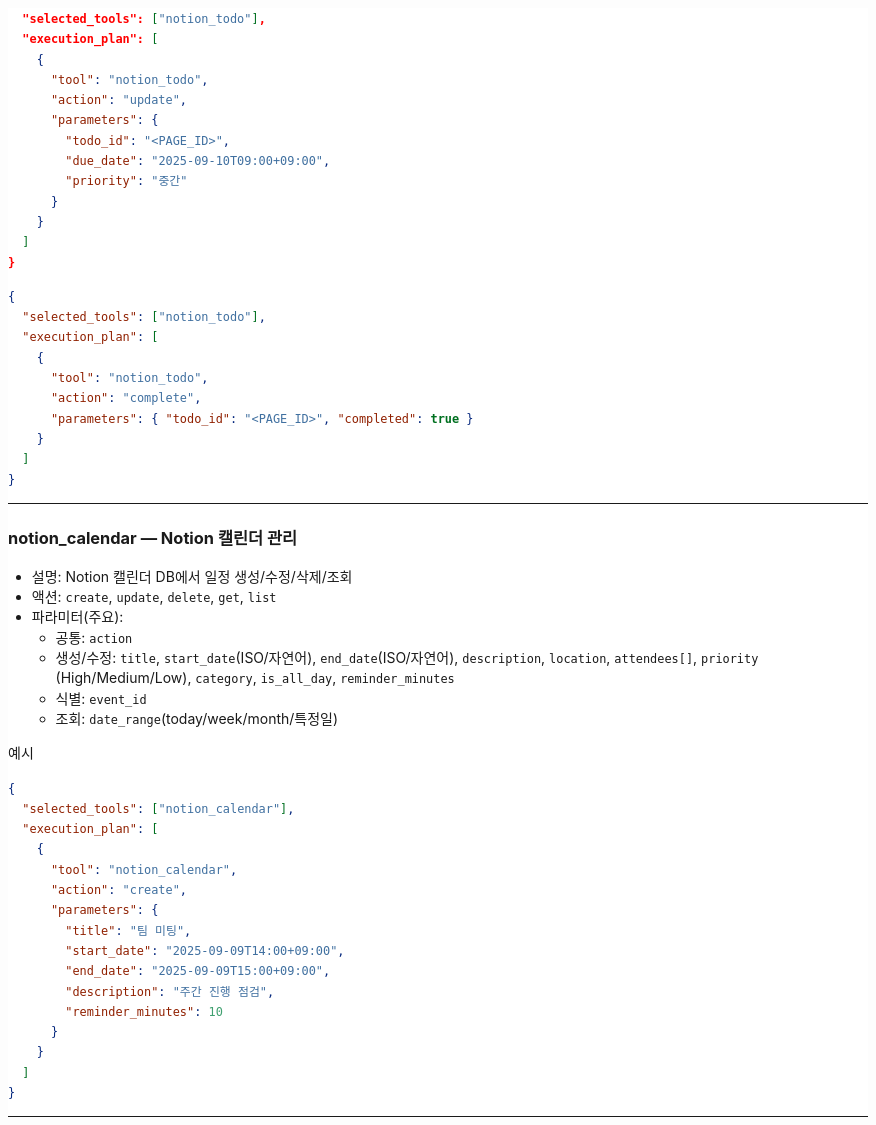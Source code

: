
 ```json
  "selected_tools": ["notion_todo"],
  "execution_plan": [
    {
      "tool": "notion_todo",
      "action": "update",
      "parameters": {
        "todo_id": "<PAGE_ID>",
        "due_date": "2025-09-10T09:00+09:00",
        "priority": "중간"
      }
    }
  ]
}
```
```json
{
  "selected_tools": ["notion_todo"],
  "execution_plan": [
    {
      "tool": "notion_todo",
      "action": "complete",
      "parameters": { "todo_id": "<PAGE_ID>", "completed": true }
    }
  ]
}
```

---

### notion_calendar — Notion 캘린더 관리
- 설명: Notion 캘린더 DB에서 일정 생성/수정/삭제/조회
- 액션: `create`, `update`, `delete`, `get`, `list`
- 파라미터(주요):
  - 공통: `action`
  - 생성/수정: `title`, `start_date`(ISO/자연어), `end_date`(ISO/자연어), `description`, `location`, `attendees[]`, `priority`(High/Medium/Low), `category`, `is_all_day`, `reminder_minutes`
  - 식별: `event_id`
  - 조회: `date_range`(today/week/month/특정일)

예시
```json
{
  "selected_tools": ["notion_calendar"],
  "execution_plan": [
    {
      "tool": "notion_calendar",
      "action": "create",
      "parameters": {
        "title": "팀 미팅",
        "start_date": "2025-09-09T14:00+09:00",
        "end_date": "2025-09-09T15:00+09:00",
        "description": "주간 진행 점검",
        "reminder_minutes": 10
      }
    }
  ]
}
```

---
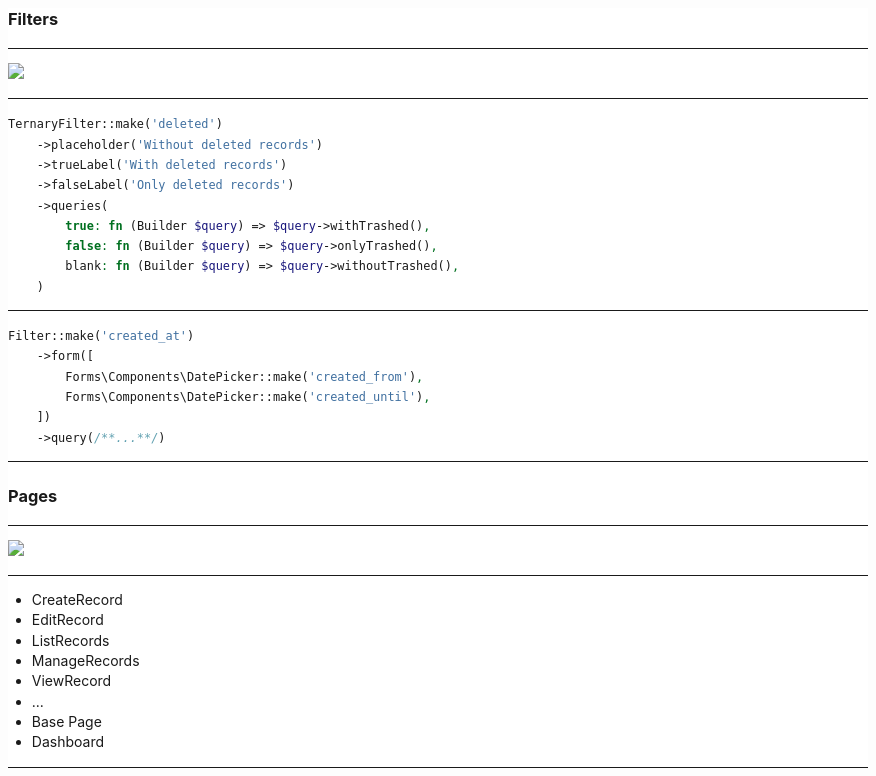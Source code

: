 
<h3>Filters</h3>


---

<img src="presentations/2022-11-30-filament-php/images/filters.png">

---

```php
TernaryFilter::make('deleted')
    ->placeholder('Without deleted records')
    ->trueLabel('With deleted records')
    ->falseLabel('Only deleted records')
    ->queries(
        true: fn (Builder $query) => $query->withTrashed(),
        false: fn (Builder $query) => $query->onlyTrashed(),
        blank: fn (Builder $query) => $query->withoutTrashed(),
    )
```

---

```php
Filter::make('created_at')
    ->form([
        Forms\Components\DatePicker::make('created_from'),
        Forms\Components\DatePicker::make('created_until'),
    ])
    ->query(/**...**/)

```

---

<h3>Pages</h3>

---

<img src="presentations/2022-11-30-filament-php/images/page.png">

---

<ul style="text-align: left;">
    <li>CreateRecord</li>
    <li>EditRecord</li>
    <li>ListRecords</li>
    <li>ManageRecords</li>
    <li>ViewRecord</li>
    <li>...</li>
    <li>Base Page</li>
    <li>Dashboard</li>
</ul>

---
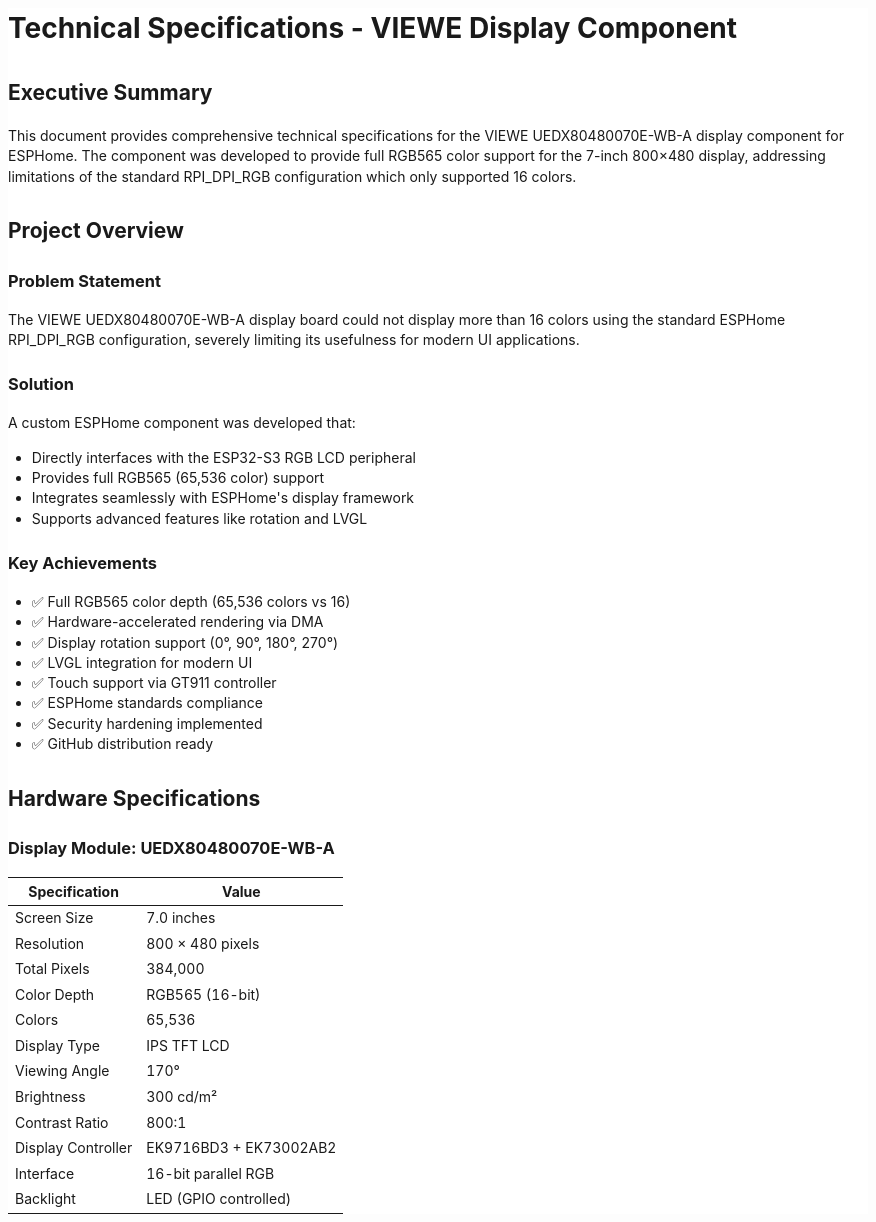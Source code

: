# Technical Specifications - VIEWE Display Component

## Executive Summary

This document provides comprehensive technical specifications for the VIEWE UEDX80480070E-WB-A display component for ESPHome. The component was developed to provide full RGB565 color support for the 7-inch 800×480 display, addressing limitations of the standard RPI_DPI_RGB configuration which only supported 16 colors.

## Project Overview

### Problem Statement
The VIEWE UEDX80480070E-WB-A display board could not display more than 16 colors using the standard ESPHome RPI_DPI_RGB configuration, severely limiting its usefulness for modern UI applications.

### Solution
A custom ESPHome component was developed that:
- Directly interfaces with the ESP32-S3 RGB LCD peripheral
- Provides full RGB565 (65,536 color) support
- Integrates seamlessly with ESPHome's display framework
- Supports advanced features like rotation and LVGL

### Key Achievements
- ✅ Full RGB565 color depth (65,536 colors vs 16)
- ✅ Hardware-accelerated rendering via DMA
- ✅ Display rotation support (0°, 90°, 180°, 270°)
- ✅ LVGL integration for modern UI
- ✅ Touch support via GT911 controller
- ✅ ESPHome standards compliance
- ✅ Security hardening implemented
- ✅ GitHub distribution ready

## Hardware Specifications

### Display Module: UEDX80480070E-WB-A

| Specification | Value |
|--------------|--------|
| Screen Size | 7.0 inches |
| Resolution | 800 × 480 pixels |
| Total Pixels | 384,000 |
| Color Depth | RGB565 (16-bit) |
| Colors | 65,536 |
| Display Type | IPS TFT LCD |
| Viewing Angle | 170° |
| Brightness | 300 cd/m² |
| Contrast Ratio | 800:1 |
| Display Controller | EK9716BD3 + EK73002AB2 |
| Interface | 16-bit parallel RGB |
| Backlight | LED (GPIO controlled) |
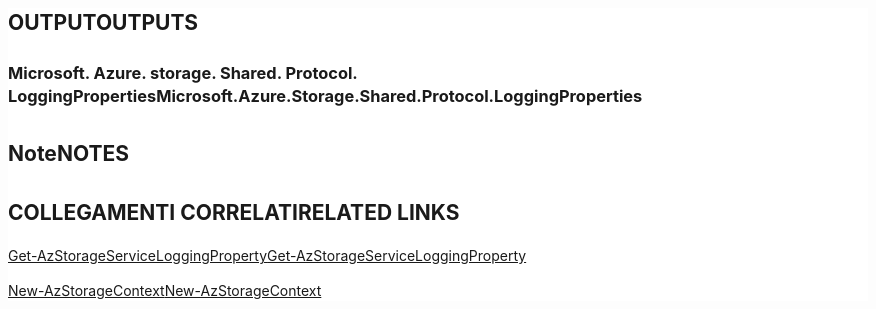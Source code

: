 ## <span data-ttu-id="ec038-148">OUTPUT</span><span class="sxs-lookup"><span data-stu-id="ec038-148">OUTPUTS</span></span>

### <span data-ttu-id="ec038-149">Microsoft. Azure. storage. Shared. Protocol. LoggingProperties</span><span class="sxs-lookup"><span data-stu-id="ec038-149">Microsoft.Azure.Storage.Shared.Protocol.LoggingProperties</span></span>

## <span data-ttu-id="ec038-150">Note</span><span class="sxs-lookup"><span data-stu-id="ec038-150">NOTES</span></span>

## <span data-ttu-id="ec038-151">COLLEGAMENTI CORRELATI</span><span class="sxs-lookup"><span data-stu-id="ec038-151">RELATED LINKS</span></span>

[<span data-ttu-id="ec038-152">Get-AzStorageServiceLoggingProperty</span><span class="sxs-lookup"><span data-stu-id="ec038-152">Get-AzStorageServiceLoggingProperty</span></span>](./Get-AzStorageServiceLoggingProperty.md)

[<span data-ttu-id="ec038-153">New-AzStorageContext</span><span class="sxs-lookup"><span data-stu-id="ec038-153">New-AzStorageContext</span></span>](./New-AzStorageContext.md)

^^^^^^^^

Look in the material above for the line with "- ✅ LVGL integration for modern UI" and the line with "(GPIO controlled) |", and transcribe exactly those lines and all lines between them, nothing more.

- ✅ LVGL integration for modern UI
- ✅ Touch support via GT911 controller
- ✅ ESPHome standards compliance
- ✅ Security hardening implemented
- ✅ GitHub distribution ready

## Hardware Specifications

### Display Module: UEDX80480070E-WB-A

| Specification | Value |
|--------------|--------|
| Screen Size | 7.0 inches |
| Resolution | 800 × 480 pixels |
| Total Pixels | 384,000 |
| Color Depth | RGB565 (16-bit) |
| Colors | 65,536 |
| Display Type | IPS TFT LCD |
| Viewing Angle | 170° |
| Brightness | 300 cd/m² |
| Contrast Ratio | 800:1 |
| Display Controller | EK9716BD3 + EK73002AB2 |
| Interface | 16-bit parallel RGB |
| Backlight | LED (GPIO controlled) |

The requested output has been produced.